# Best way to bond with two Budgies



## Dottysangel

Hi Guys.

I've had my two budgies (Pickle-Green/Nugget-Yellow) for nearly two months.
They are fantastic little budgies an i enjoy their company and listening to them chattering along however i have been doing what was suggested in getting them used to me.
I have spent time with my hand resting in their cage, sitting next to their cage and chatting to them. Nugget is getting better and braver and confidence is growing as he is happy to sit on my finger, hand and walk up and down my arm.
Pickle however is very reluctant to do any of this, i have managed to get very close to him at times (i once managed to get my face right next to him and he didn't even flinch) but with hands he seems to not be very interested.
I have read that they can become jelouse if they believe one budgie is being favoured so i try my best to to let this happen.
Has anyone any advice as to what i can do to help Pickles confidence with me?
Any advice is welcome.


----------



## shaz128blue

Hi
I know there are some super guys here who can give the best advice, but I have two also and am trying. Lulu is more brave but I'm hoping that Max will follow suit in due course.
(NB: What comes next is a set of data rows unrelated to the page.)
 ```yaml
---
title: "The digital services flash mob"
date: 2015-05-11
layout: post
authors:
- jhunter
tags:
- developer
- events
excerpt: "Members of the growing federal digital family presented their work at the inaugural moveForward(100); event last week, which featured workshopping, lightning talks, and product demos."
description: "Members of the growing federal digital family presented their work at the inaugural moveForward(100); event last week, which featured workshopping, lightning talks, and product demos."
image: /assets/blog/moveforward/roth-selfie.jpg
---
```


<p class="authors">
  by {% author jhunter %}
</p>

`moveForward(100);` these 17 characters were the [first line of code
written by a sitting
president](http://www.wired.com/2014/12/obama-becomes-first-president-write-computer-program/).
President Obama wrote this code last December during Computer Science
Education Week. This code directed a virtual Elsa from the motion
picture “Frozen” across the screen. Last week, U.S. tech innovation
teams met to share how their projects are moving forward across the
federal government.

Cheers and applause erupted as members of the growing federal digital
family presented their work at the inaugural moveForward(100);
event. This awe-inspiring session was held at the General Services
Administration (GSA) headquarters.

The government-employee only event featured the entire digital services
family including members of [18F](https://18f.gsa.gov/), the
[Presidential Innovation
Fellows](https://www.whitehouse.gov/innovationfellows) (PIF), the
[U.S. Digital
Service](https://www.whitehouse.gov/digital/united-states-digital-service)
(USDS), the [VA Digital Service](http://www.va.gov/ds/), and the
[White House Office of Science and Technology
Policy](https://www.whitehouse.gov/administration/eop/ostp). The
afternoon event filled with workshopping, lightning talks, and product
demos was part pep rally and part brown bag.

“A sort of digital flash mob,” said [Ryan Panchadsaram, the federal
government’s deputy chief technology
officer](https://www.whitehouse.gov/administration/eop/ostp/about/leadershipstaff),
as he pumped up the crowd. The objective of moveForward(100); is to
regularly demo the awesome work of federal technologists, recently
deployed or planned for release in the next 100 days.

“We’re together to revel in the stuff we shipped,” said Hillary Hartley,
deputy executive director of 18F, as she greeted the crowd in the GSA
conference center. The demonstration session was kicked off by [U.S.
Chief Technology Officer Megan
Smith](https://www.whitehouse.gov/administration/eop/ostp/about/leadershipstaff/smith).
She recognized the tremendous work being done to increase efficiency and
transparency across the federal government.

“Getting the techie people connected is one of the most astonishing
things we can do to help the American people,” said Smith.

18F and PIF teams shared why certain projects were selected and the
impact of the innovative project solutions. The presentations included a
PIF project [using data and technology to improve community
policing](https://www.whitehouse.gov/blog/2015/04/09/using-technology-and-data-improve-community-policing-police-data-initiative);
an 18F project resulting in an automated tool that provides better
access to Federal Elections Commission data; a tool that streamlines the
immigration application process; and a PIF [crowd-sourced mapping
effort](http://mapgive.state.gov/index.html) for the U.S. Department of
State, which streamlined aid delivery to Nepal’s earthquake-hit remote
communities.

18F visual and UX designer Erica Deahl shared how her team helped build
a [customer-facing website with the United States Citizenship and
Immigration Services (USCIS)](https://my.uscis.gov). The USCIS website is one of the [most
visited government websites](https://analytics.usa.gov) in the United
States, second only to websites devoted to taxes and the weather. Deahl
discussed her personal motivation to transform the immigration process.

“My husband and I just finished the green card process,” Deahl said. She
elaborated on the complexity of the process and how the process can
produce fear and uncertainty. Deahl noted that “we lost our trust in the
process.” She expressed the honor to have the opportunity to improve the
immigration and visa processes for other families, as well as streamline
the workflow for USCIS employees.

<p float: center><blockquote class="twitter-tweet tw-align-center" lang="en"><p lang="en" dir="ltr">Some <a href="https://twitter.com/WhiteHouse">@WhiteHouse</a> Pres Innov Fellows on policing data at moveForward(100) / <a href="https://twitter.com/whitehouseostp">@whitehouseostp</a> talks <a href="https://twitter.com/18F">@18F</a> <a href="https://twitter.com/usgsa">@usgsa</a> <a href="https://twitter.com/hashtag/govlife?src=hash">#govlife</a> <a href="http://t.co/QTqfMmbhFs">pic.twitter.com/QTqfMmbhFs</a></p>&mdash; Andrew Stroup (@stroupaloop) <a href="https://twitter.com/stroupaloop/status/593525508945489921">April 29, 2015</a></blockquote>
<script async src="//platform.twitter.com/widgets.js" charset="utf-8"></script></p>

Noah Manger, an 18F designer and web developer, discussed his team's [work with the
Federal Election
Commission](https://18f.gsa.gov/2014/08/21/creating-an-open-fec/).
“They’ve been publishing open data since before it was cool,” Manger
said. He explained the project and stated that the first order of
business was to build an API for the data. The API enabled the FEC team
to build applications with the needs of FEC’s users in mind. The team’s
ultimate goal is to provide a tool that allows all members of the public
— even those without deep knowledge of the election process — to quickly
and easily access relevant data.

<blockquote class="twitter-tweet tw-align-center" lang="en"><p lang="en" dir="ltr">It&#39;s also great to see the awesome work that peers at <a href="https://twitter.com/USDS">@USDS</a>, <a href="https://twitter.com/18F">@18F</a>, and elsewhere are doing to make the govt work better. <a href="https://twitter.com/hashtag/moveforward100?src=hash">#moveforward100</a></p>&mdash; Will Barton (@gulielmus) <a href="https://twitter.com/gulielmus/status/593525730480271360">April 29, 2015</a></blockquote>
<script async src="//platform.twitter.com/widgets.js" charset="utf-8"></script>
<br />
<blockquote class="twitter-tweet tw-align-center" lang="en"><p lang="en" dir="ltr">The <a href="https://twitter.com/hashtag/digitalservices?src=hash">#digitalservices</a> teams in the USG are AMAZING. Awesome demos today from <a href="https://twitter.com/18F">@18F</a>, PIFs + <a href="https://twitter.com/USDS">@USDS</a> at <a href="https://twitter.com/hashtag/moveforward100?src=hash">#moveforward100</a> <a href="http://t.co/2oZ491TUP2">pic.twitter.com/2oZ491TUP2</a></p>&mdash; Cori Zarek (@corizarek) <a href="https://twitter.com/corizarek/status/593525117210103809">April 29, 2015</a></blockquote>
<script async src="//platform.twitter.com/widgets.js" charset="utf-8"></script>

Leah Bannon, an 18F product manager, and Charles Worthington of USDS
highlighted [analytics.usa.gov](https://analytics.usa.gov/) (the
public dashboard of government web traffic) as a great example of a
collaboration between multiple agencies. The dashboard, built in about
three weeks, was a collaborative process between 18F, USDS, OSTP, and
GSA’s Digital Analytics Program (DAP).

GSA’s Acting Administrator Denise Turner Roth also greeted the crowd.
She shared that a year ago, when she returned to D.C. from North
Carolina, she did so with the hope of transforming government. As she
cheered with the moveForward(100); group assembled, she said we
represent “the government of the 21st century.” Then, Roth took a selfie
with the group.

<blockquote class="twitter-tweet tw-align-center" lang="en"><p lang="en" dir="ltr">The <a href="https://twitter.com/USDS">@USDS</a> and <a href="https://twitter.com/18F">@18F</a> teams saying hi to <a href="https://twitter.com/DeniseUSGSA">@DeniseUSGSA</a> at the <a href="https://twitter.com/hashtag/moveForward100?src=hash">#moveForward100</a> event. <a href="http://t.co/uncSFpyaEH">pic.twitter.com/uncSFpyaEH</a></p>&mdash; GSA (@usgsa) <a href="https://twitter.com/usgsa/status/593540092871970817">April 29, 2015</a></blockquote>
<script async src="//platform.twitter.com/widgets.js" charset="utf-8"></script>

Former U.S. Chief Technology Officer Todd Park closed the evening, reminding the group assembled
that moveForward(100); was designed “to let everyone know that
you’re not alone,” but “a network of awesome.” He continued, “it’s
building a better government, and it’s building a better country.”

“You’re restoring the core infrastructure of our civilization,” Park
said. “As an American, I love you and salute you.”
From what I understand and I'm certainly still learning this bit, we just need to be patience.

Good luck xx


----------



## Birdmanca

You have 1 budgie who is willing to be friendly to you and 1 who is not too chummy toward you. Truth is, with a pair, it is very hard to be friends with both. I have had a pair of budgies and was never able to click with either of them. When one of them died, the living bird took to staying on his ladder and looking in the mirror atop it for 2 months. I had never had luck in being friends with this bird. A neighbor asked to have the bird, as she knew a lot more about budgies that me. I let her have the bird so she could try her luck with the bird.


----------



## aluz

You can carry on with training in that fashion and it's okay if Nugget is more receptive to you when compared with Pickle. 
Later on, when your bond with Nugget is more solidified, you can use him to gain Pickle's trust.
I have used this method successfully many times by taking advantage of the bond I have with a budgie who is very tame and bonded to me. 
The untamed budgie watched the interaction I have with the super tame one and realizes I'm not a threat. From that moment on the taming process is more easily achieved.

From this latest photo you have posted I'm seeing a lot of white on your Pickle's cere, if that is what you see for real, then Pickle is a girl.


----------



## FaeryBee

*aluz has offered you very good advice. :thumbsup:

You might want to consider giving the method in this link a try.
Several members have had very good luck using this with multiple budgies.

http://talkbudgies.com/taming-bonding/339058-how-tame-budgie-who-afraid-people.html

Good luck and enjoy the journey with your two precious little birds. :hug:*


----------



## mexicoandice

Aluz has once again given great advice! 

I am in the same situation as you! I have one buddy who doesn't mind stepping on my hand or eating from it, and one who would rather not! But it is nothing to worry about.  It just depends on their personality.

Best wishes,

-mexicoandice


----------



## jrook

Hi.. sounds like you are doing a really good job getting to know your budgies!! I think budgies have such individual personalities, and you are seeing this with yours. Right now, I have a female (who looks similar to your Pickle) who is fairly friendly (when it suits her) and a rescue budgie, who is really not.. yet, anyway. He just needs ongoing time and TONS of patience. I bet your little Pickle will get there watching Nugget be brave and actually liking your attention... Best wishes and keep at it!


----------